## Task objective
Wherever a line in the data holds the word "flexibilité", pull that line out.

## Source records
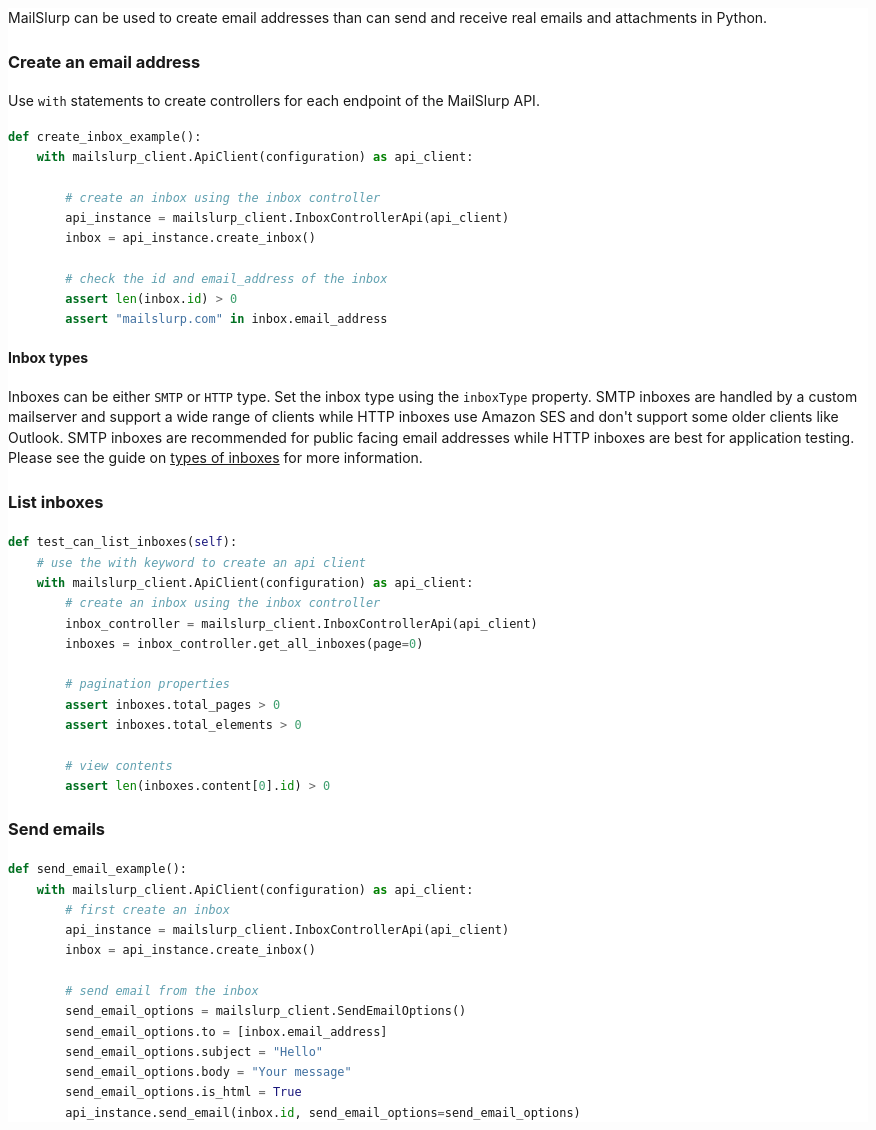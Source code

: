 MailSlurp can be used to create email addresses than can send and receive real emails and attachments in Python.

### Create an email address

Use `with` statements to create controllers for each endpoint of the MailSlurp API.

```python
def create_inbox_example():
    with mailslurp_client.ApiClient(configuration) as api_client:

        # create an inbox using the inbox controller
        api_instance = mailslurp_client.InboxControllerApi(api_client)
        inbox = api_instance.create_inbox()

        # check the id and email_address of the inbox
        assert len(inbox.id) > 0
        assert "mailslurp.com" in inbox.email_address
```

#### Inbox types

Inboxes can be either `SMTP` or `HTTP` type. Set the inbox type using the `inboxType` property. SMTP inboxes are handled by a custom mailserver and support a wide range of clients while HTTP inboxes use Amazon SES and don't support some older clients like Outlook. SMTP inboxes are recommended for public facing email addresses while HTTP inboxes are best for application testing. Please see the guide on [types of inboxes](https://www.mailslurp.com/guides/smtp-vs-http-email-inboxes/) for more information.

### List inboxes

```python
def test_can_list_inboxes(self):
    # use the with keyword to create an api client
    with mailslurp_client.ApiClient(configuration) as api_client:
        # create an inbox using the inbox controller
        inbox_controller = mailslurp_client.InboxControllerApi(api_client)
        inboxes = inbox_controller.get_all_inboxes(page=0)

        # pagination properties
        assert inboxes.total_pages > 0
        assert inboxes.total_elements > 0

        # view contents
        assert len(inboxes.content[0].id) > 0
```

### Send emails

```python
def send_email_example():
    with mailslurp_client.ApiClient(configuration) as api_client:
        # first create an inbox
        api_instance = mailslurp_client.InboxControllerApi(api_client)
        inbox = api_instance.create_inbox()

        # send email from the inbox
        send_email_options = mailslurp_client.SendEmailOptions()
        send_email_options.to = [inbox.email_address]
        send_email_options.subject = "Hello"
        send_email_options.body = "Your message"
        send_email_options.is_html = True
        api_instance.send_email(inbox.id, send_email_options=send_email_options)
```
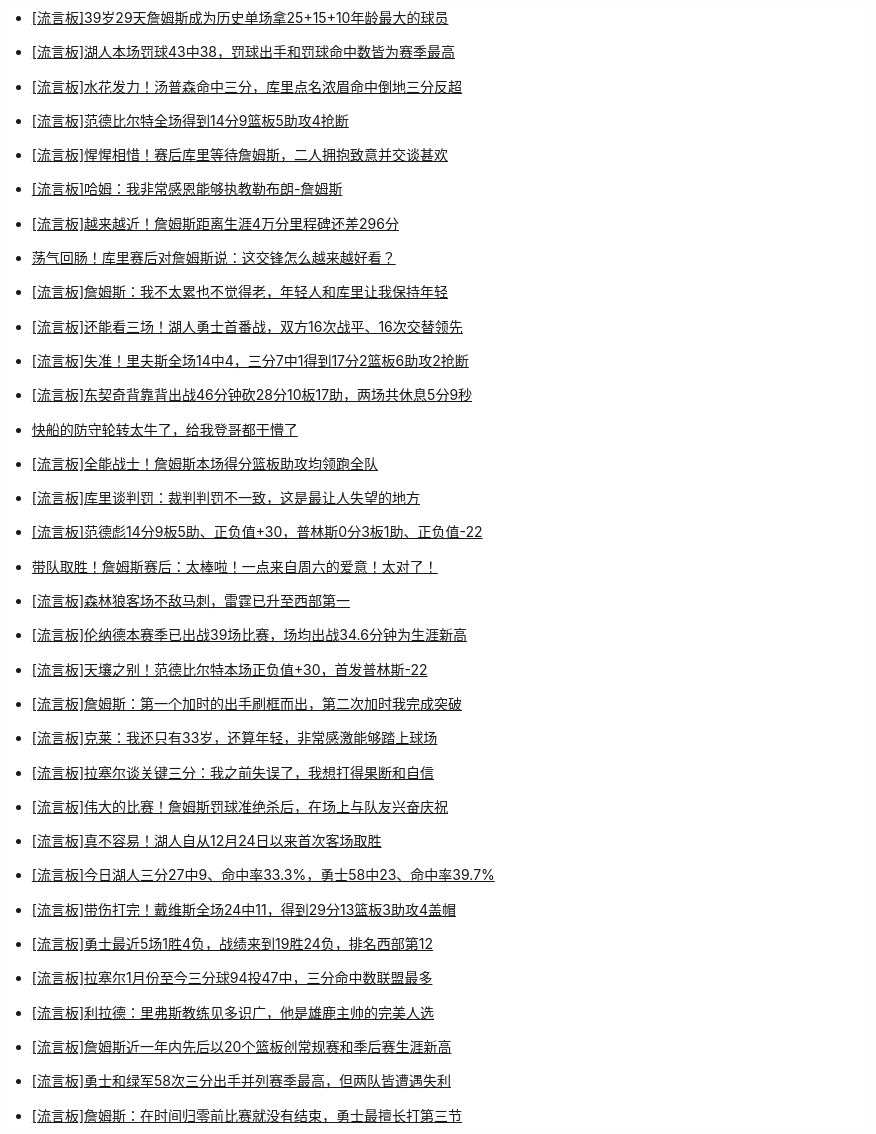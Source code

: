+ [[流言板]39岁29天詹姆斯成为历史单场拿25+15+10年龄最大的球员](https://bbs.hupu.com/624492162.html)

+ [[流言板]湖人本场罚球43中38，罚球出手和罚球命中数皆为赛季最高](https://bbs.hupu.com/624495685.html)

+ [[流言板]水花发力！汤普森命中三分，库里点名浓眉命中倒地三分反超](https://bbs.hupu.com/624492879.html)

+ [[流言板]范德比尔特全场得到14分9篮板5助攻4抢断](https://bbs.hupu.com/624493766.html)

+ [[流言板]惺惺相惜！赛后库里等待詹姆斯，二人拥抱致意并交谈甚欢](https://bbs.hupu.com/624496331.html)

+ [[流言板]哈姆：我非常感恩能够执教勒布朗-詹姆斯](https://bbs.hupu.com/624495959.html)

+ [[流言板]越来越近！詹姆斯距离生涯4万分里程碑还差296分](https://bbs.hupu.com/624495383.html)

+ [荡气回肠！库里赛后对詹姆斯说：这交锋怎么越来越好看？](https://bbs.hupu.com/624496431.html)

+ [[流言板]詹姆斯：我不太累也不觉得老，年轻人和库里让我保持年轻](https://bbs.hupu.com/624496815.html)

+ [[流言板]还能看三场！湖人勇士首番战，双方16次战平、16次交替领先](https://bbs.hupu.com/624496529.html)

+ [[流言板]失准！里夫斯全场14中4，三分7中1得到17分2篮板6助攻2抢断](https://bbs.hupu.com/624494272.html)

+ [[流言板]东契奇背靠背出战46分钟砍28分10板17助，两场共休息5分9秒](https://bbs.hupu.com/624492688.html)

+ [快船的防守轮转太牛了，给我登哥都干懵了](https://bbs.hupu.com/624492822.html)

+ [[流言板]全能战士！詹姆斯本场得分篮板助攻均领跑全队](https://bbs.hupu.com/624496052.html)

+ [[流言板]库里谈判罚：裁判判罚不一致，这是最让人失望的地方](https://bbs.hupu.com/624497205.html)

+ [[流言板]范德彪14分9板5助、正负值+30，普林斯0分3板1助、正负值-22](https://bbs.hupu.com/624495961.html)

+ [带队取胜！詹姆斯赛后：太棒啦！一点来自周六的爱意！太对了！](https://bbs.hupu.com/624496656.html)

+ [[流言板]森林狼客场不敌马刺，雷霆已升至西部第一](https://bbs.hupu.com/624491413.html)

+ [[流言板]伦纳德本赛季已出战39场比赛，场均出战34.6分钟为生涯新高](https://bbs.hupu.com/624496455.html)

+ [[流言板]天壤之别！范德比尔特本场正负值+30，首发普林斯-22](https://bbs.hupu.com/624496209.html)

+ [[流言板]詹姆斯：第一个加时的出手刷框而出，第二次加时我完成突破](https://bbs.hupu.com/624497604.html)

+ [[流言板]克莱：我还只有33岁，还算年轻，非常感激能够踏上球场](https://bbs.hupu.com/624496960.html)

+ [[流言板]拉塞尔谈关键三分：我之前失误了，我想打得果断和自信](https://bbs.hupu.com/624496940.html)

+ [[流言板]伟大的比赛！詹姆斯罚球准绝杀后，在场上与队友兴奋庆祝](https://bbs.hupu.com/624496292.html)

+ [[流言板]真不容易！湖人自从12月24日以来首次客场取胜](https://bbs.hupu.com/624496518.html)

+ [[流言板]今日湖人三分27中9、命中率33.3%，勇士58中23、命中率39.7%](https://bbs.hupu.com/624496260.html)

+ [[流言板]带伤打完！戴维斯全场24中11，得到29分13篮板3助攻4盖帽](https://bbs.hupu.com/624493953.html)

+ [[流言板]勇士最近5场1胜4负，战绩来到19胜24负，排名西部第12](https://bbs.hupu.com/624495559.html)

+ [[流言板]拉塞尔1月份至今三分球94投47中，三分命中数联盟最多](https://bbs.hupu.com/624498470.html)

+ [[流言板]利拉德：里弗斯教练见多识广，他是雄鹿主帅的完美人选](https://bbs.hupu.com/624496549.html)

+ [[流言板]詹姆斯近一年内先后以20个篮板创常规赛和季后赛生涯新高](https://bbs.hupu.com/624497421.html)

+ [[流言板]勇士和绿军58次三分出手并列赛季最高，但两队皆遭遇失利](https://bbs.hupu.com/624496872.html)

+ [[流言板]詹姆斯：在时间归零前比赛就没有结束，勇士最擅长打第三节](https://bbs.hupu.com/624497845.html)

==

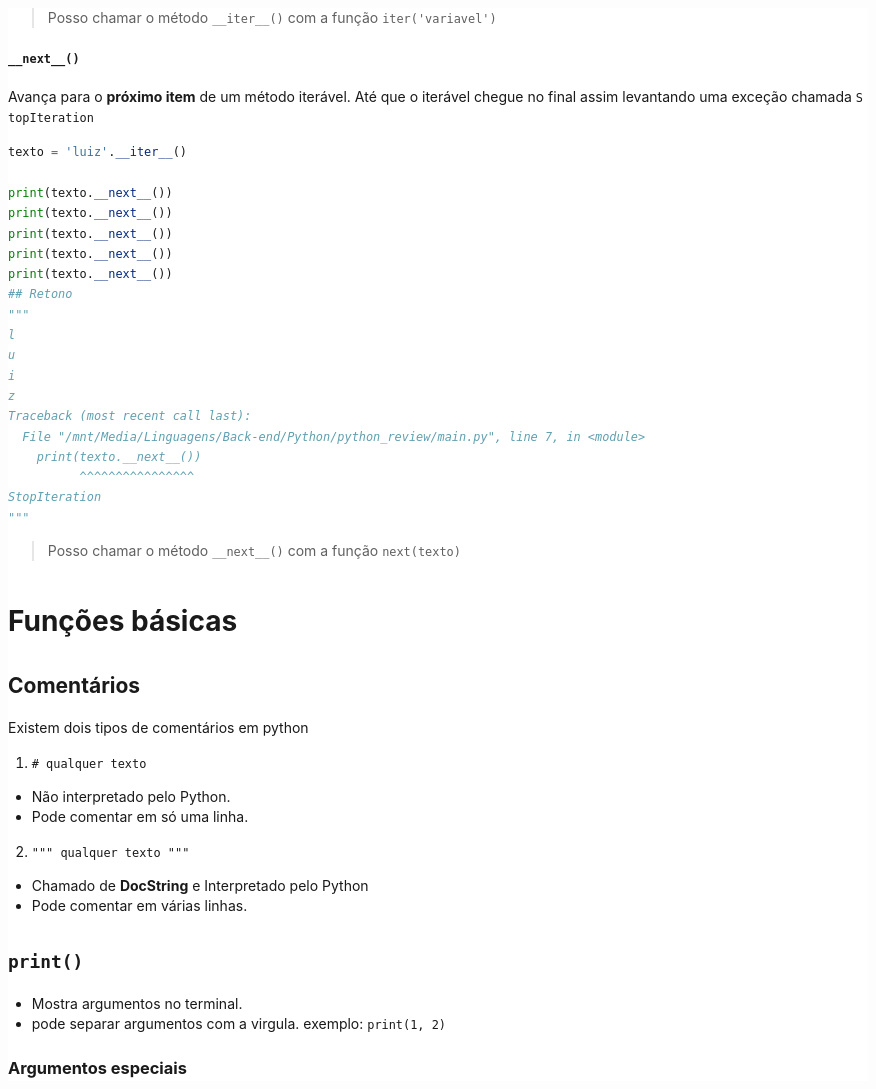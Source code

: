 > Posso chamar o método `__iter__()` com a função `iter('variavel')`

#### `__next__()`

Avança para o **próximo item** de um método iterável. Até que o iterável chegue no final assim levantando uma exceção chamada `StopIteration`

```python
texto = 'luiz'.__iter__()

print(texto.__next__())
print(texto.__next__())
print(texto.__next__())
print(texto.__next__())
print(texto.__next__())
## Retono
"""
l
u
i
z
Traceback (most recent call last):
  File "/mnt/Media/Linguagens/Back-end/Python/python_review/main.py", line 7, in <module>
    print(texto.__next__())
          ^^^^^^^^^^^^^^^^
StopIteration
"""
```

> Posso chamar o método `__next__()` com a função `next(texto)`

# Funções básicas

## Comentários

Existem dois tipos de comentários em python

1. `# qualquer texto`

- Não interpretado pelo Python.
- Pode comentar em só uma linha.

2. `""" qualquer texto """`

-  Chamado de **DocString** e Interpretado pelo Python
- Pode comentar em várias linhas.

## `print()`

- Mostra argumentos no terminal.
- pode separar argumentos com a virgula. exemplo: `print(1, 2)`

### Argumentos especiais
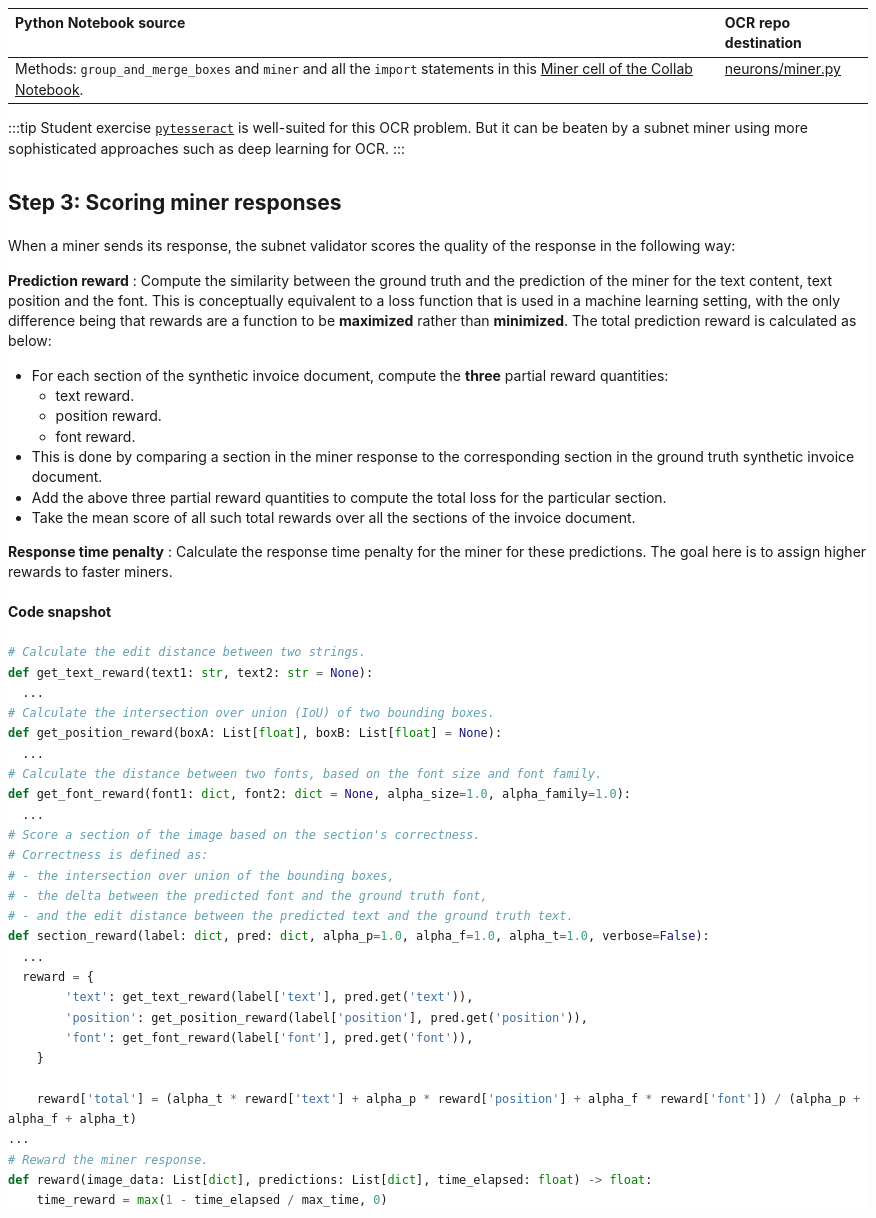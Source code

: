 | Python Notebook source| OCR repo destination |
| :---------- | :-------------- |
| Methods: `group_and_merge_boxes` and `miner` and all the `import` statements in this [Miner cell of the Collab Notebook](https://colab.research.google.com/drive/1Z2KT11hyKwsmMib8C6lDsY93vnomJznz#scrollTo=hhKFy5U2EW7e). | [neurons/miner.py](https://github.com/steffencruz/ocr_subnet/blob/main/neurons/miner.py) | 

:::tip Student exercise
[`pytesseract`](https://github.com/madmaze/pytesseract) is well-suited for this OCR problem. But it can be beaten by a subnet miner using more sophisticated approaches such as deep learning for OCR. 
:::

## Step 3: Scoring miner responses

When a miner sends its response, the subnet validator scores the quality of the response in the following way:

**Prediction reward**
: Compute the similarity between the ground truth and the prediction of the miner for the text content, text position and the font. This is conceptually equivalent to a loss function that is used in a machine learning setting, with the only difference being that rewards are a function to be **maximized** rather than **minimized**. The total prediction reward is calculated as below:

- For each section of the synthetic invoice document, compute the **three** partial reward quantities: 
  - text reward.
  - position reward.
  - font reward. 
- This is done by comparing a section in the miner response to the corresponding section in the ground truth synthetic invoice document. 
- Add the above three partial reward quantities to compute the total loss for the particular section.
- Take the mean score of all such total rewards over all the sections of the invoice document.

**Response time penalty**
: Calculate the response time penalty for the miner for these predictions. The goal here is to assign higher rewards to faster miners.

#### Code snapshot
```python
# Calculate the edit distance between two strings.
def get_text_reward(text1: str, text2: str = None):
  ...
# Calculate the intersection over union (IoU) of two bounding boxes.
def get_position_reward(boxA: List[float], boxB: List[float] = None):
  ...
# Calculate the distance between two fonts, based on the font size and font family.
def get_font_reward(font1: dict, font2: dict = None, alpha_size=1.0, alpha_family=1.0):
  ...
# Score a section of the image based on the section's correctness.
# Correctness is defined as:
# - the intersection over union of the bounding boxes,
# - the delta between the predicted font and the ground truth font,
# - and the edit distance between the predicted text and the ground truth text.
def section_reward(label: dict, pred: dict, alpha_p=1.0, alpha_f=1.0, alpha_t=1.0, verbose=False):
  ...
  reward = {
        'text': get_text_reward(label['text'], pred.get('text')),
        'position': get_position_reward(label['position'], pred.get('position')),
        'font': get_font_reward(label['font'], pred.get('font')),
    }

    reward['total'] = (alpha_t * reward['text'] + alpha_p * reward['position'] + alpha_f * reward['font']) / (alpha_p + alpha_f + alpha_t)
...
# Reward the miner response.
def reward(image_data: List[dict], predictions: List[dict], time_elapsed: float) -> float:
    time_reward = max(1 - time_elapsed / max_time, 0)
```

---

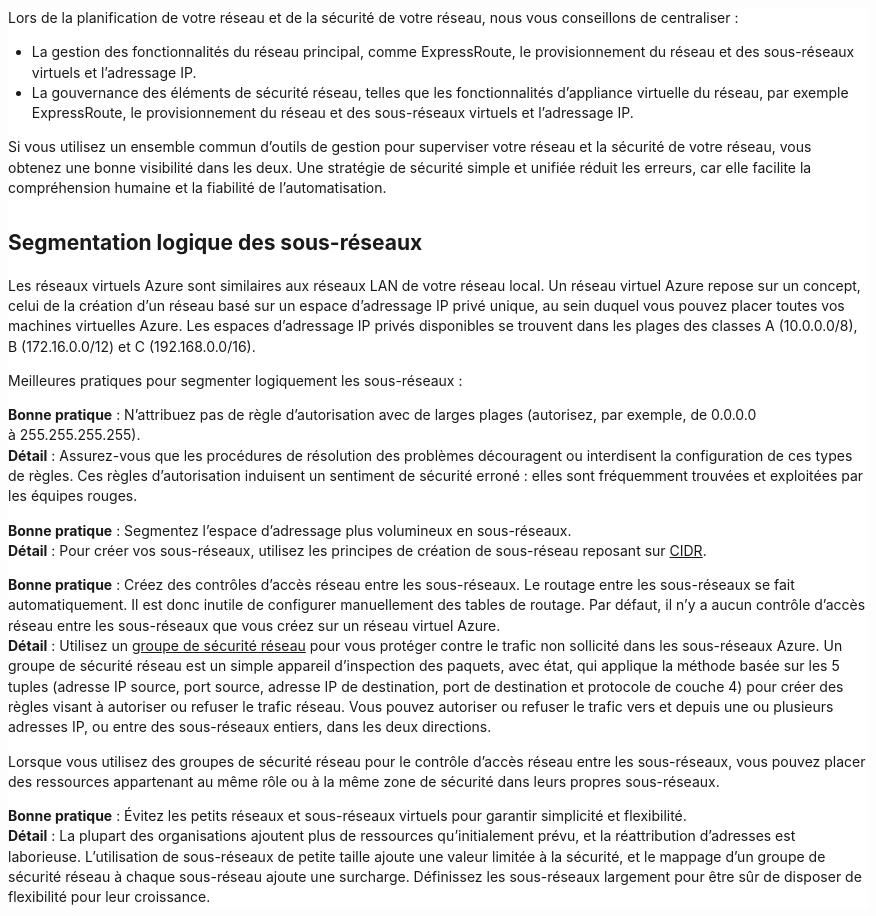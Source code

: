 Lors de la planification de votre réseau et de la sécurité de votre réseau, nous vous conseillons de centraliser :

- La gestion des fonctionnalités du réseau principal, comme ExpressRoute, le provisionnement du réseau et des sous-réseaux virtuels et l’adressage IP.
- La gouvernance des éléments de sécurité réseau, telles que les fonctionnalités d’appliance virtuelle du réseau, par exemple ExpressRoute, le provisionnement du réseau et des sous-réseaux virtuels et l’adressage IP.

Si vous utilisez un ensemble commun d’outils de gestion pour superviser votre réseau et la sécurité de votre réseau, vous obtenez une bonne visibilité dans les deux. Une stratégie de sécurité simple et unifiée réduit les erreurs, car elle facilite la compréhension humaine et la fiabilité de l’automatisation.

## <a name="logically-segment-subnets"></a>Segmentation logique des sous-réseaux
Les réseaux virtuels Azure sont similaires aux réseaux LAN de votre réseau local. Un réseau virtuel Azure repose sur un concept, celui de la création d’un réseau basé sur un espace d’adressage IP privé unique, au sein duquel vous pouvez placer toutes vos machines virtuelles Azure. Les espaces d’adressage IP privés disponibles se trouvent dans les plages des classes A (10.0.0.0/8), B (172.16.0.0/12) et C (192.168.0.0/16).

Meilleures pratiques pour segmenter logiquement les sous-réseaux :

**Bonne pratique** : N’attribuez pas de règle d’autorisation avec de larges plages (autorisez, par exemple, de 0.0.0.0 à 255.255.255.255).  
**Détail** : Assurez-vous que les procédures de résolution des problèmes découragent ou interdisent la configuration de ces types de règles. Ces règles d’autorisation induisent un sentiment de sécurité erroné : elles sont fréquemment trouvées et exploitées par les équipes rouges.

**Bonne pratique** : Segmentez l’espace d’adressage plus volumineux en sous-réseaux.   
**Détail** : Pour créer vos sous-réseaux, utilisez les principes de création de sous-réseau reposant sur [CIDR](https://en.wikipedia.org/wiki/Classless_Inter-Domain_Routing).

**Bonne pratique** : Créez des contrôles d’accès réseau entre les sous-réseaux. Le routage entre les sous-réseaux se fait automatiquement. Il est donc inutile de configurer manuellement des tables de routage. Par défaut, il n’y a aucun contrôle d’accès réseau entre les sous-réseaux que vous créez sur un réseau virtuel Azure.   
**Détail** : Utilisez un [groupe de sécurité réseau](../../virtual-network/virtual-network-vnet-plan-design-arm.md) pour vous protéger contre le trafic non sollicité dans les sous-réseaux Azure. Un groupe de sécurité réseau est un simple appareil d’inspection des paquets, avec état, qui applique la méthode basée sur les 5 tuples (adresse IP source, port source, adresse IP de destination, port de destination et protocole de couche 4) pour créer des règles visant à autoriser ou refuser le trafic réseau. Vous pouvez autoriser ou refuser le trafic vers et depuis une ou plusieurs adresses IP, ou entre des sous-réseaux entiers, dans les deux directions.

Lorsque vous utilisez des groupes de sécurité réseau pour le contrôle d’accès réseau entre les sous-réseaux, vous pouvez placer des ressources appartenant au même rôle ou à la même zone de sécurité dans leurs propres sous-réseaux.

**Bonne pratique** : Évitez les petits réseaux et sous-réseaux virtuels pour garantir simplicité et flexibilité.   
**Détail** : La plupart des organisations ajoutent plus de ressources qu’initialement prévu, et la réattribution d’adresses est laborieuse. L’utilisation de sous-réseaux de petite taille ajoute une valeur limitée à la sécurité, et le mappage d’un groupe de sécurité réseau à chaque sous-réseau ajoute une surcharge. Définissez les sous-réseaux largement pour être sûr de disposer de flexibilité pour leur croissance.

## Answer space
**Bonne pratique** : Évitez les petits réseaux et sous-réseaux virtuels pour garantir simplicité et flexibilité.   
**Détail** : La plupart des organisations ajoutent plus de ressources qu’initialement prévu, et la réattribution d’adresses est laborieuse. L’utilisation de sous-réseaux de petite taille ajoute une valeur limitée à la sécurité, et le mappage d’un groupe de sécurité réseau à chaque sous-réseau ajoute une surcharge. Définissez les sous-réseaux largement pour être sûr de disposer de flexibilité pour leur croissance.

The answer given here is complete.